**Assigned task**
Report each line below that carries the word "hypertarget".

++++++++++++++++++++

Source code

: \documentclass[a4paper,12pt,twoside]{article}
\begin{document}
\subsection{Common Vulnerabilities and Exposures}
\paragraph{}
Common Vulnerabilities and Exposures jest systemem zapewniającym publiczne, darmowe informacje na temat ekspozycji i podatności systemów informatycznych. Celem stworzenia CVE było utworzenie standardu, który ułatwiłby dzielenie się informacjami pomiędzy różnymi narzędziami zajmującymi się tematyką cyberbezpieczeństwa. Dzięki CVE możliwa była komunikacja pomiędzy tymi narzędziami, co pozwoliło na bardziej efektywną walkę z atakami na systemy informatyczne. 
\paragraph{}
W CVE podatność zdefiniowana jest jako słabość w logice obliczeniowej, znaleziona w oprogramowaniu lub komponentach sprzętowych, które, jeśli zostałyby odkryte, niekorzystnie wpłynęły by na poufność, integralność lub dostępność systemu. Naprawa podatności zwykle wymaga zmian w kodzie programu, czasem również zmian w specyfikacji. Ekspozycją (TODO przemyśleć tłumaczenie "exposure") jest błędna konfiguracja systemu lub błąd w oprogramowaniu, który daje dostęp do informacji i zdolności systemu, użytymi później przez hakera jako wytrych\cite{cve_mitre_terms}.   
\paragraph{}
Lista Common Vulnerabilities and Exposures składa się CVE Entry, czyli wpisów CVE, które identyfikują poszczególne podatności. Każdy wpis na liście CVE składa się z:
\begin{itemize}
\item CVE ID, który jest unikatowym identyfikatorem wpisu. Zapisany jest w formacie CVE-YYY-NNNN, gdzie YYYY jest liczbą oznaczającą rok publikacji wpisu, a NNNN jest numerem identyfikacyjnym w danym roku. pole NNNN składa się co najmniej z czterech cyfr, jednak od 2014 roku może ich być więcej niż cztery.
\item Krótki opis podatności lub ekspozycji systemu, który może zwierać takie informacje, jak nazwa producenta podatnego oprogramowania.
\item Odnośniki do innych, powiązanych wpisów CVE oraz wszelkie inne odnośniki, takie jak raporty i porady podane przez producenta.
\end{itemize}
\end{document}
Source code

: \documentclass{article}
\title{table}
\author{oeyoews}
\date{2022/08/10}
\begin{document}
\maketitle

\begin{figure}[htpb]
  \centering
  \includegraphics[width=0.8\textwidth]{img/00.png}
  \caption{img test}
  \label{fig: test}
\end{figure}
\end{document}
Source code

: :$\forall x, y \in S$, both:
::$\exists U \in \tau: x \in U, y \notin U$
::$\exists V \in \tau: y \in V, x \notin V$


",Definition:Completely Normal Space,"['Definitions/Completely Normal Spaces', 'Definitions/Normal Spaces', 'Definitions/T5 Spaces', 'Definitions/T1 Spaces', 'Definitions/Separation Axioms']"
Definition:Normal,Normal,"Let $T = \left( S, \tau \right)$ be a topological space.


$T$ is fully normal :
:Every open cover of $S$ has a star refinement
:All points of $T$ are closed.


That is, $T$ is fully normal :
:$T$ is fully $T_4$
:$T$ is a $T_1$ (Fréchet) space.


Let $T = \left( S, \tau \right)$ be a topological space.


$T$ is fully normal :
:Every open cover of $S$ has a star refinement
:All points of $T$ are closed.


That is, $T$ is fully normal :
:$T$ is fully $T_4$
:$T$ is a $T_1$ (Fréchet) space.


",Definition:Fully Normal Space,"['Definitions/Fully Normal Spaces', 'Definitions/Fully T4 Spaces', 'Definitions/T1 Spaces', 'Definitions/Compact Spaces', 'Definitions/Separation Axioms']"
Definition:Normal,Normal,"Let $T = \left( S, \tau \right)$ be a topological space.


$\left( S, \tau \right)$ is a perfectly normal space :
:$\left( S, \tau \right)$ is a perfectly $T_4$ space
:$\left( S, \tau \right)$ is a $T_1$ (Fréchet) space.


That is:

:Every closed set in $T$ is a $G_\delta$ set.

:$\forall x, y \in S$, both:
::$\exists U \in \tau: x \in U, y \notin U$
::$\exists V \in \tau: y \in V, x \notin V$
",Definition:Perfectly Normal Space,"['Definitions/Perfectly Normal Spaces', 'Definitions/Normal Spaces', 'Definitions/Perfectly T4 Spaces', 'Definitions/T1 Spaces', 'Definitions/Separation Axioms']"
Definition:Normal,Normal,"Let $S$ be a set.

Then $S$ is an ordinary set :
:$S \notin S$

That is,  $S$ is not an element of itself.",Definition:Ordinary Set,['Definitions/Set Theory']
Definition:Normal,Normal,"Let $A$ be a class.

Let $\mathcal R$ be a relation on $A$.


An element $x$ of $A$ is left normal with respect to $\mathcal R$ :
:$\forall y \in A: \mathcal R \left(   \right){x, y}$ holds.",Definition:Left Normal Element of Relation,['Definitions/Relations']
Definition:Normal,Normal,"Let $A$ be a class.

++++++++++++++++++++

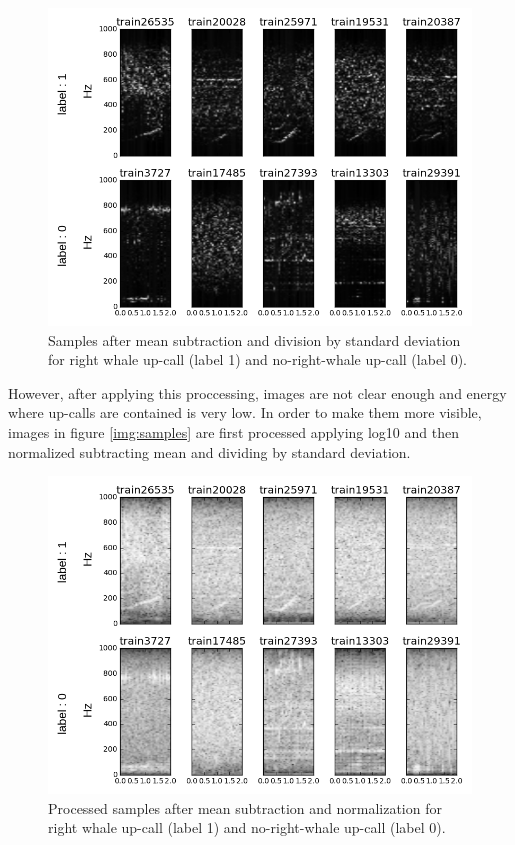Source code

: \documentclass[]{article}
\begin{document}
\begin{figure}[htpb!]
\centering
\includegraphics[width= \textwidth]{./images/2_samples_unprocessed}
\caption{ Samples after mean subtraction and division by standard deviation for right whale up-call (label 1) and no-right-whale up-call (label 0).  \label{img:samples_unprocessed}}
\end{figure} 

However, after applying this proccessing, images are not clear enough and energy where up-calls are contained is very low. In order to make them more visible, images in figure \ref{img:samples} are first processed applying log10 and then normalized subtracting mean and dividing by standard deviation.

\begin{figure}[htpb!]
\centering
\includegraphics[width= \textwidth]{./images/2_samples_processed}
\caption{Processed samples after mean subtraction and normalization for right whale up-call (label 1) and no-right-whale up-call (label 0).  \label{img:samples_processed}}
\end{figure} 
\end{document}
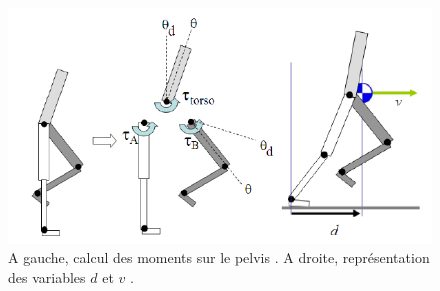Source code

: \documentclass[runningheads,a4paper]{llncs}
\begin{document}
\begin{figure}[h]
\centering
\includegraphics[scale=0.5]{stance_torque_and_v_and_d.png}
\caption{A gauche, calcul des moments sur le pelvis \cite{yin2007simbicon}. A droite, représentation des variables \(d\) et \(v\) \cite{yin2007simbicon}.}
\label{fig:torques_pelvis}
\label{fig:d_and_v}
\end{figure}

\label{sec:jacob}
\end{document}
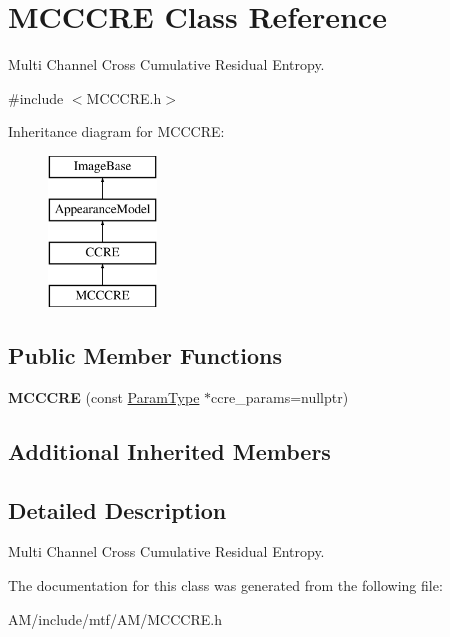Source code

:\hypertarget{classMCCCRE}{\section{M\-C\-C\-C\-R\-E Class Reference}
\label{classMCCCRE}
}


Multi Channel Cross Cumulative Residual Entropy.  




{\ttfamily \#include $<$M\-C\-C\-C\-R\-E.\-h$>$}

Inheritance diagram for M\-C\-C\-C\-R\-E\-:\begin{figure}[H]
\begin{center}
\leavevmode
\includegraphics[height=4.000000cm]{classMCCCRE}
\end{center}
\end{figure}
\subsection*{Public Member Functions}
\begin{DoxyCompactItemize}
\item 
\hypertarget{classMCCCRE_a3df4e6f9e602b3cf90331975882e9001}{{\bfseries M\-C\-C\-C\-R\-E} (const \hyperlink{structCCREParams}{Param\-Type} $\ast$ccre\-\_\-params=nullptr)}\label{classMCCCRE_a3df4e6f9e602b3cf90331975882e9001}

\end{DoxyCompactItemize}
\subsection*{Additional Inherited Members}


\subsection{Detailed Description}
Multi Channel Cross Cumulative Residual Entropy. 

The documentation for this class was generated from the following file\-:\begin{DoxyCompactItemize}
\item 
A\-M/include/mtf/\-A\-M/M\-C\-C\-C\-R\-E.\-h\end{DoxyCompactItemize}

++++++++++++++++++++

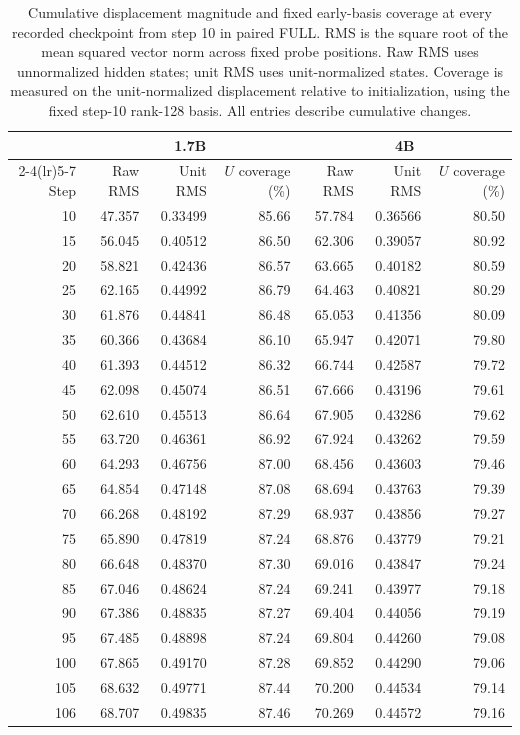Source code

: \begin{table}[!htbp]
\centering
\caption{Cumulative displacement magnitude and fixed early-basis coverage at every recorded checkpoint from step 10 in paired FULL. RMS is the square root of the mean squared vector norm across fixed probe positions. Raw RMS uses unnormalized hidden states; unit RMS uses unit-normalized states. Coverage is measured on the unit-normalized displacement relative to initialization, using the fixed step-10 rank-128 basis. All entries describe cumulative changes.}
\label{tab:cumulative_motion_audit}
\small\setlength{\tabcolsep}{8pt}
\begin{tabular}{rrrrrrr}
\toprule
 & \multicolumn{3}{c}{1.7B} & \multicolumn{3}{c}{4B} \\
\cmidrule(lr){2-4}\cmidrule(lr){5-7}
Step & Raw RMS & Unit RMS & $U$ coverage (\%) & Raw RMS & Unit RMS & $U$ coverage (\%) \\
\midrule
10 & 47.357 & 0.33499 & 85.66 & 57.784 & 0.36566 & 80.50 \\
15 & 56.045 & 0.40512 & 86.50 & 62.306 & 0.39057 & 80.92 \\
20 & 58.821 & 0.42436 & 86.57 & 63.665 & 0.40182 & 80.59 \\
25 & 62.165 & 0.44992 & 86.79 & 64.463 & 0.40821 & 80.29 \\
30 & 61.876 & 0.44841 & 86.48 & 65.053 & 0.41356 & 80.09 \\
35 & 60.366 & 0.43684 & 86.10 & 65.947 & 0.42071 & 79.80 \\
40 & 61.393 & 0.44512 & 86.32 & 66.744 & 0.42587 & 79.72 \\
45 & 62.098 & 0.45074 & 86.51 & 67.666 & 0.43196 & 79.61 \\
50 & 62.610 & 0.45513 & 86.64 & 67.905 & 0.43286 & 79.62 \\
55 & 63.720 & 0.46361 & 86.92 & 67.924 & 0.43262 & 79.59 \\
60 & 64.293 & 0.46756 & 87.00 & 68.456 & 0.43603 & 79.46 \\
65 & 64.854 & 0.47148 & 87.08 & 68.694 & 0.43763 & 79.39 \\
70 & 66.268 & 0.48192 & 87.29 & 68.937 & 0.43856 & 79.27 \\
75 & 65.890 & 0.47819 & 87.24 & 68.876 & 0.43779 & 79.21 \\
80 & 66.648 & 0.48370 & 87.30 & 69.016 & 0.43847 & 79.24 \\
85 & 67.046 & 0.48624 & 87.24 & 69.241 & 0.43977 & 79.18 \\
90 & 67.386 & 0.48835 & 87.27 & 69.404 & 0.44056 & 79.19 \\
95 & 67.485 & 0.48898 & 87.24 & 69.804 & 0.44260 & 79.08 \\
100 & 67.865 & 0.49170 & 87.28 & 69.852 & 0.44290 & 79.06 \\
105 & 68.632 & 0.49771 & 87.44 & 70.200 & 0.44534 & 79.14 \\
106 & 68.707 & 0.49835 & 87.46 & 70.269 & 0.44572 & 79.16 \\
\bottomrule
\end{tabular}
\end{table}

++++++++++++++++++++

**Response**
:\hypertarget{classMCCCRE}{\section{M\-C\-C\-C\-R\-E Class Reference}
\hypertarget{classMCCCRE_a3df4e6f9e602b3cf90331975882e9001}{{\bfseries M\-C\-C\-C\-R\-E} (const \hyperlink{structCCREParams}{Param\-Type} $\ast$ccre\-\_\-params=nullptr)}\label{classMCCCRE_a3df4e6f9e602b3cf90331975882e9001}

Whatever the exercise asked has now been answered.